The noted journalist gathers his New Yorker pieces on America’s misadventure in Afghanistan.
American soldiers put boots on the ground in Afghanistan shortly after 9/11, their mission to smash al-Qaida and hunt down Osama bin Laden, the architect of the attack on the U.S. Two decades later, Afghanistan’s “pliant…pro-Western regime” collapsed, replaced by the Taliban. Basing his accounts on numerous sojourns in the country over that two-decade stretch of the American war, Anderson is particularly good with the small, revealing details of daily life, such as the interaction of the citizens of Kabul with the Taliban: “For the most part, they seemed to ignore each other, as if they came from different worlds but were forced to coexist.” Early in the war, he notes, the one man who knew where bin Laden might be hiding was assassinated.

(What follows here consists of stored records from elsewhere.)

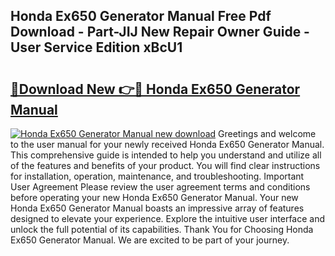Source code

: ## Honda Ex650 Generator Manual Free Pdf Download - Part-JIJ New Repair Owner Guide - User Service Edition xBcU1

# <h2><a href="http://bc26840.oget.top/?id=Honda+Ex650+Generator+Manual">🔗Download New 👉🔴 Honda Ex650 Generator Manual</a></h2>

[![Honda Ex650 Generator Manual new download](https://i.imgur.com/5g1atiW.png)](http://bc26840.oget.top/?id=Honda+Ex650+Generator+Manual)
Greetings and welcome to the user manual for your newly received Honda Ex650 Generator Manual. This comprehensive guide is intended to help you understand and utilize all of the features and benefits of your product. You will find clear instructions for installation, operation, maintenance, and troubleshooting. Important User Agreement Please review the user agreement terms and conditions before operating your new Honda Ex650 Generator Manual. Your new Honda Ex650 Generator Manual boasts an impressive array of features designed to elevate your experience. Explore the intuitive user interface and unlock the full potential of its capabilities. Thank You for Choosing Honda Ex650 Generator Manual. We are excited to be part of your journey.
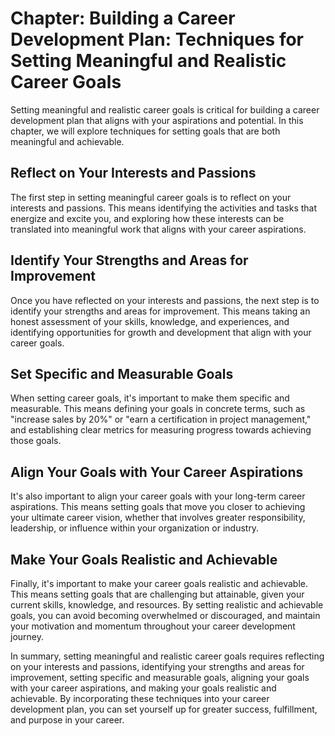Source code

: Chapter: Building a Career Development Plan: Techniques for Setting Meaningful and Realistic Career Goals
=========================================================================================================

Setting meaningful and realistic career goals is critical for building a career development plan that aligns with your aspirations and potential. In this chapter, we will explore techniques for setting goals that are both meaningful and achievable.

Reflect on Your Interests and Passions
--------------------------------------

The first step in setting meaningful career goals is to reflect on your interests and passions. This means identifying the activities and tasks that energize and excite you, and exploring how these interests can be translated into meaningful work that aligns with your career aspirations.

Identify Your Strengths and Areas for Improvement
-------------------------------------------------

Once you have reflected on your interests and passions, the next step is to identify your strengths and areas for improvement. This means taking an honest assessment of your skills, knowledge, and experiences, and identifying opportunities for growth and development that align with your career goals.

Set Specific and Measurable Goals
---------------------------------

When setting career goals, it's important to make them specific and measurable. This means defining your goals in concrete terms, such as "increase sales by 20%" or "earn a certification in project management," and establishing clear metrics for measuring progress towards achieving those goals.

Align Your Goals with Your Career Aspirations
---------------------------------------------

It's also important to align your career goals with your long-term career aspirations. This means setting goals that move you closer to achieving your ultimate career vision, whether that involves greater responsibility, leadership, or influence within your organization or industry.

Make Your Goals Realistic and Achievable
----------------------------------------

Finally, it's important to make your career goals realistic and achievable. This means setting goals that are challenging but attainable, given your current skills, knowledge, and resources. By setting realistic and achievable goals, you can avoid becoming overwhelmed or discouraged, and maintain your motivation and momentum throughout your career development journey.

In summary, setting meaningful and realistic career goals requires reflecting on your interests and passions, identifying your strengths and areas for improvement, setting specific and measurable goals, aligning your goals with your career aspirations, and making your goals realistic and achievable. By incorporating these techniques into your career development plan, you can set yourself up for greater success, fulfillment, and purpose in your career.
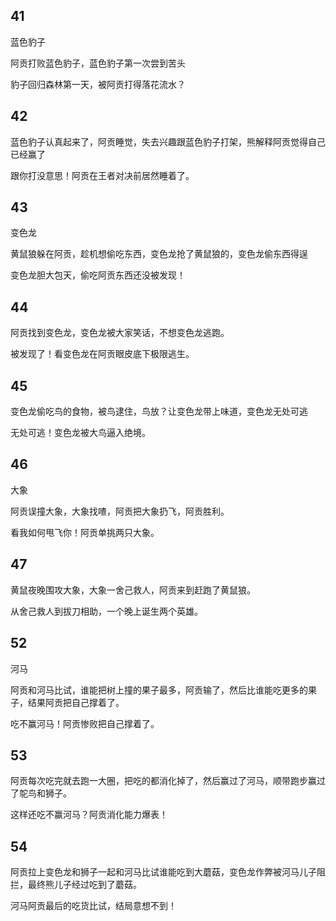 ## 41

蓝色豹子

阿贡打败蓝色豹子，蓝色豹子第一次尝到苦头

豹子回归森林第一天，被阿贡打得落花流水？

## 42

蓝色豹子认真起来了，阿贡睡觉，失去兴趣跟蓝色豹子打架，熊解释阿贡觉得自己已经赢了

跟你打没意思！阿贡在王者对决前居然睡着了。

## 43

变色龙

黄鼠狼躲在阿贡，趁机想偷吃东西，变色龙抢了黄鼠狼的，变色龙偷东西得逞

变色龙胆大包天，偷吃阿贡东西还没被发现！

## 44

阿贡找到变色龙，变色龙被大家笑话，不想变色龙逃跑。

被发现了！看变色龙在阿贡眼皮底下极限逃生。

## 45

变色龙偷吃鸟的食物，被鸟逮住，鸟放？让变色龙带上味道，变色龙无处可逃

无处可逃！变色龙被大鸟逼入绝境。

## 46

大象

阿贡误撞大象，大象找喳，阿贡把大象扔飞，阿贡胜利。

看我如何甩飞你！阿贡单挑两只大象。

## 47

黄鼠夜晚围攻大象，大象一舍己救人，阿贡来到赶跑了黄鼠狼。

从舍己救人到拔刀相助，一个晚上诞生两个英雄。

## 52

河马

阿贡和河马比试，谁能把树上撞的果子最多，阿贡输了，然后比谁能吃更多的果子，结果阿贡把自己撑着了。

吃不赢河马！阿贡惨败把自己撑着了。

## 53

阿贡每次吃完就去跑一大圈，把吃的都消化掉了，然后赢过了河马，顺带跑步赢过了鸵鸟和狮子。

这样还吃不赢河马？阿贡消化能力爆表！

## 54

阿贡拉上变色龙和狮子一起和河马比试谁能吃到大蘑菇，变色龙作弊被河马儿子阻拦，最终熊儿子经过吃到了蘑菇。

河马阿贡最后的吃货比试，结局意想不到！
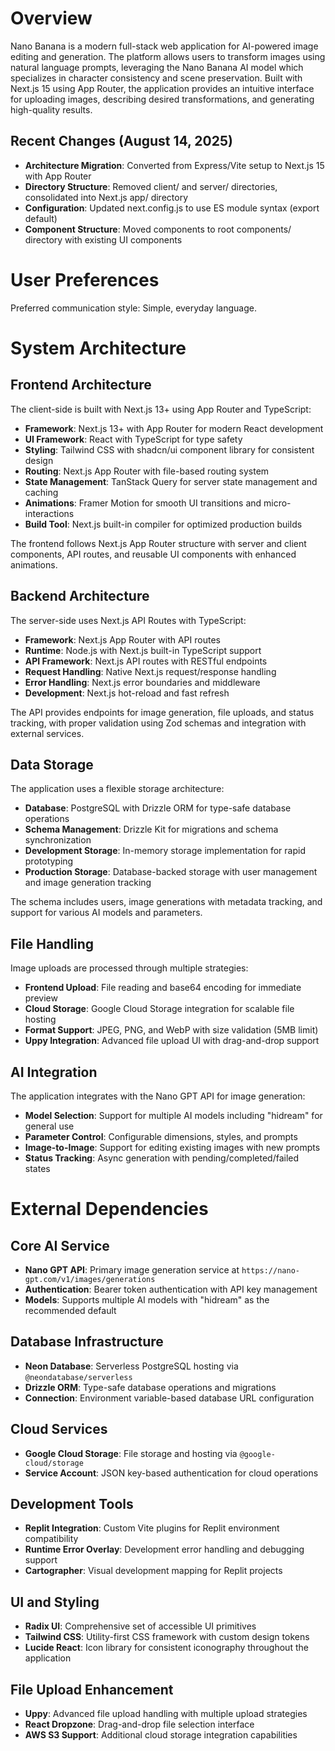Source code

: # Overview

Nano Banana is a modern full-stack web application for AI-powered image editing and generation. The platform allows users to transform images using natural language prompts, leveraging the Nano Banana AI model which specializes in character consistency and scene preservation. Built with Next.js 15 using App Router, the application provides an intuitive interface for uploading images, describing desired transformations, and generating high-quality results.

## Recent Changes (August 14, 2025)
- **Architecture Migration**: Converted from Express/Vite setup to Next.js 15 with App Router
- **Directory Structure**: Removed client/ and server/ directories, consolidated into Next.js app/ directory
- **Configuration**: Updated next.config.js to use ES module syntax (export default)
- **Component Structure**: Moved components to root components/ directory with existing UI components

# User Preferences

Preferred communication style: Simple, everyday language.

# System Architecture

## Frontend Architecture
The client-side is built with Next.js 13+ using App Router and TypeScript:
- **Framework**: Next.js 13+ with App Router for modern React development
- **UI Framework**: React with TypeScript for type safety
- **Styling**: Tailwind CSS with shadcn/ui component library for consistent design
- **Routing**: Next.js App Router with file-based routing system
- **State Management**: TanStack Query for server state management and caching
- **Animations**: Framer Motion for smooth UI transitions and micro-interactions
- **Build Tool**: Next.js built-in compiler for optimized production builds

The frontend follows Next.js App Router structure with server and client components, API routes, and reusable UI components with enhanced animations.

## Backend Architecture
The server-side uses Next.js API Routes with TypeScript:
- **Framework**: Next.js App Router with API routes
- **Runtime**: Node.js with Next.js built-in TypeScript support
- **API Framework**: Next.js API routes with RESTful endpoints
- **Request Handling**: Native Next.js request/response handling
- **Error Handling**: Next.js error boundaries and middleware
- **Development**: Next.js hot-reload and fast refresh

The API provides endpoints for image generation, file uploads, and status tracking, with proper validation using Zod schemas and integration with external services.

## Data Storage
The application uses a flexible storage architecture:
- **Database**: PostgreSQL with Drizzle ORM for type-safe database operations
- **Schema Management**: Drizzle Kit for migrations and schema synchronization
- **Development Storage**: In-memory storage implementation for rapid prototyping
- **Production Storage**: Database-backed storage with user management and image generation tracking

The schema includes users, image generations with metadata tracking, and support for various AI models and parameters.

## File Handling
Image uploads are processed through multiple strategies:
- **Frontend Upload**: File reading and base64 encoding for immediate preview
- **Cloud Storage**: Google Cloud Storage integration for scalable file hosting
- **Format Support**: JPEG, PNG, and WebP with size validation (5MB limit)
- **Uppy Integration**: Advanced file upload UI with drag-and-drop support

## AI Integration
The application integrates with the Nano GPT API for image generation:
- **Model Selection**: Support for multiple AI models including "hidream" for general use
- **Parameter Control**: Configurable dimensions, styles, and prompts
- **Image-to-Image**: Support for editing existing images with new prompts
- **Status Tracking**: Async generation with pending/completed/failed states

# External Dependencies

## Core AI Service
- **Nano GPT API**: Primary image generation service at `https://nano-gpt.com/v1/images/generations`
- **Authentication**: Bearer token authentication with API key management
- **Models**: Supports multiple AI models with "hidream" as the recommended default

## Database Infrastructure
- **Neon Database**: Serverless PostgreSQL hosting via `@neondatabase/serverless`
- **Drizzle ORM**: Type-safe database operations and migrations
- **Connection**: Environment variable-based database URL configuration

## Cloud Services
- **Google Cloud Storage**: File storage and hosting via `@google-cloud/storage`
- **Service Account**: JSON key-based authentication for cloud operations

## Development Tools
- **Replit Integration**: Custom Vite plugins for Replit environment compatibility
- **Runtime Error Overlay**: Development error handling and debugging support
- **Cartographer**: Visual development mapping for Replit projects

## UI and Styling
- **Radix UI**: Comprehensive set of accessible UI primitives
- **Tailwind CSS**: Utility-first CSS framework with custom design tokens
- **Lucide React**: Icon library for consistent iconography throughout the application

## File Upload Enhancement
- **Uppy**: Advanced file upload handling with multiple upload strategies
- **React Dropzone**: Drag-and-drop file selection interface
- **AWS S3 Support**: Additional cloud storage integration capabilities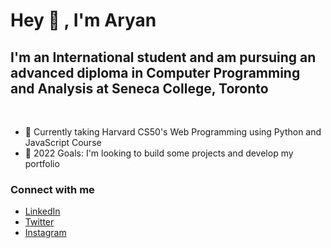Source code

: # Hey 👋 , I'm Aryan 


## I'm an International student and am pursuing an advanced diploma in Computer Programming and Analysis at Seneca College, Toronto
<br>

- 🌱 Currently taking Harvard CS50's Web Programming using Python and JavaScript Course
- 🥅 2022 Goals: I'm looking to build some projects and develop my portfolio

### Connect with me
- [LinkedIn](https://www.linkedin.com/in/aryan-khurana-239684229/)
- [Twitter](https://twitter.com/AryanK1511)
- [Instagram](https://www.instagram.com/__aryan.khurana__/)
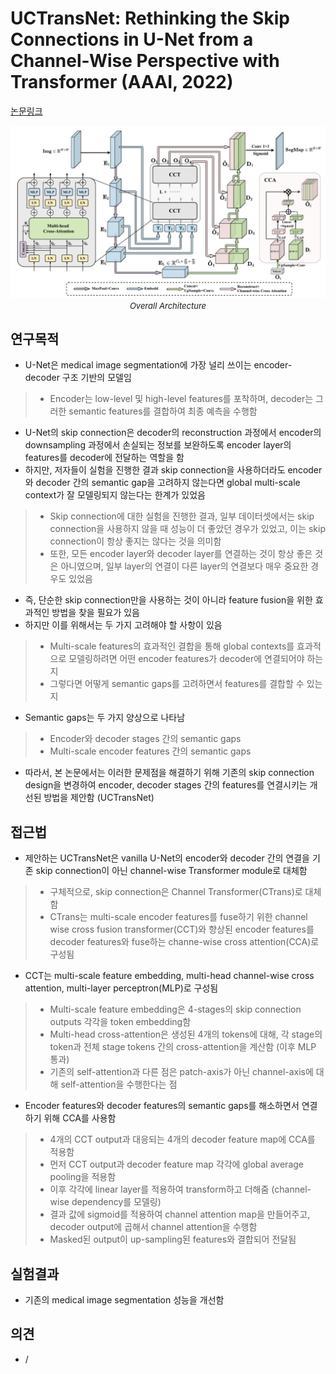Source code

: # UCTransNet: Rethinking the Skip Connections in U-Net from a Channel-Wise Perspective with Transformer (AAAI, 2022)

[논문링크](https://ojs.aaai.org/index.php/AAAI/article/view/20144)

<p align="center">
    <img width="800" alt='fig1' src="./img/03_15_01.png?raw=true"></br>
    <em><font size=2>Overall Architecture</font></em>
</p>

## 연구목적
- U-Net은 medical image segmentation에 가장 널리 쓰이는 encoder-decoder 구조 기반의 모델임
> - Encoder는 low-level 및 high-level features를 포착하며, decoder는 그러한 semantic features를 결합하여 최종 예측을 수행함
- U-Net의 skip connection은 decoder의 reconstruction 과정에서 encoder의 downsampling 과정에서 손실되는 정보를 보완하도록 encoder layer의 features를 decoder에 전달하는 역할을 함
- 하지만, 저자들이 실험을 진행한 결과 skip connection을 사용하더라도 encoder와 decoder 간의 semantic gap을 고려하지 않는다면 global multi-scale context가 잘 모델링되지 않는다는 한계가 있었음
> - Skip connection에 대한 실험을 진행한 결과, 일부 데이터셋에서는 skip connection을 사용하지 않을 때 성능이 더 좋았던 경우가 있었고, 이는 skip connection이 항상 좋지는 않다는 것을 의미함
> - 또한, 모든 encoder layer와 decoder layer를 연결하는 것이 항상 좋은 것은 아니였으며, 일부 layer의 연결이 다른 layer의 연결보다 매우 중요한 경우도 있었음
- 즉, 단순한 skip connection만을 사용하는 것이 아니라 feature fusion을 위한 효과적인 방법을 찾을 필요가 있음
- 하지만 이를 위해서는 두 가지 고려해야 할 사항이 있음
> - Multi-scale features의 효과적인 결합을 통해 global contexts를 효과적으로 모델링하려면 어떤 encoder features가 decoder에 연결되어야 하는지
> - 그렇다면 어떻게 semantic gaps를 고려하면서 features를 결합할 수 있는지
- Semantic gaps는 두 가지 양상으로 나타남
> - Encoder와 decoder stages 간의 semantic gaps
> - Multi-scale encoder features 간의 semantic gaps
- 따라서, 본 논문에서는 이러한 문제점을 해결하기 위해 기존의 skip connection design을 변경하여 encoder, decoder stages 간의 features를 연결시키는 개선된 방법을 제안함 (UCTransNet)

## 접근법
- 제안하는 UCTransNet은 vanilla U-Net의 encoder와 decoder 간의 연결을 기존 skip connection이 아닌 channel-wise Transformer module로 대체함
> - 구체적으로, skip connection은 Channel Transformer(CTrans)로 대체함
> - CTrans는 multi-scale encoder features를 fuse하기 위한 channel wise cross fusion transformer(CCT)와 향상된 encoder features를 decoder features와 fuse하는 channe-wise cross attention(CCA)로 구성됨 
- CCT는 multi-scale feature embedding, multi-head channel-wise cross attention, multi-layer perceptron(MLP)로 구성됨
> - Multi-scale feature embedding은 4-stages의 skip connection outputs 각각을 token embedding함
> - Multi-head cross-attention은 생성된 4개의 tokens에 대해, 각 stage의 token과 전체 stage tokens 간의 cross-attention을 계산함 (이후 MLP 통과)
> - 기존의 self-attention과 다른 점은 patch-axis가 아닌 channel-axis에 대해 self-attention을 수행한다는 점
- Encoder features와 decoder features의 semantic gaps를 해소하면서 연결하기 위해 CCA를 사용함
> - 4개의 CCT output과 대응되는 4개의 decoder feature map에 CCA를 적용함
> - 먼저 CCT output과 decoder feature map 각각에 global average pooling을 적용함
> - 이후 각각에 linear layer를 적용하여 transform하고 더해줌 (channel-wise dependency를 모델링)
> - 결과 값에 sigmoid를 적용하여 channel attention map을 만들어주고, decoder output에 곱해서 channel attention을 수행함
> - Masked된 output이 up-sampling된 features와 결합되어 전달됨

## 실험결과
- 기존의 medical image segmentation 성능을 개선함

## 의견
- /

That would be a common theme, as tribal leaders across the nation were targeted by rivals; even so, Anderson observes, the government of Hamid Karzai, “built on uneasy alliances, accommodated a range of aggressive warlords and corrupt officials.” Much of Afghanistan is “preindustrial,” governed by the rhythms and mores of rural life in small towns and villages where, the author writes memorably, “lambs are tethered next to men with long knives who slaughter them and hang the carcasses from hooks, hacking them into a steadily diminishing mess of blood and meat and bone and fat by day’s end.” One of the many flaws in American strategy there, it seems, was to assume that the country was more modern and ready for democracy than it was. Indeed, he remarks at the end of the book, “there is now no place on earth that is more oppressive for women than Afghanistan.”
Essential for understanding the futility of America’s longest war.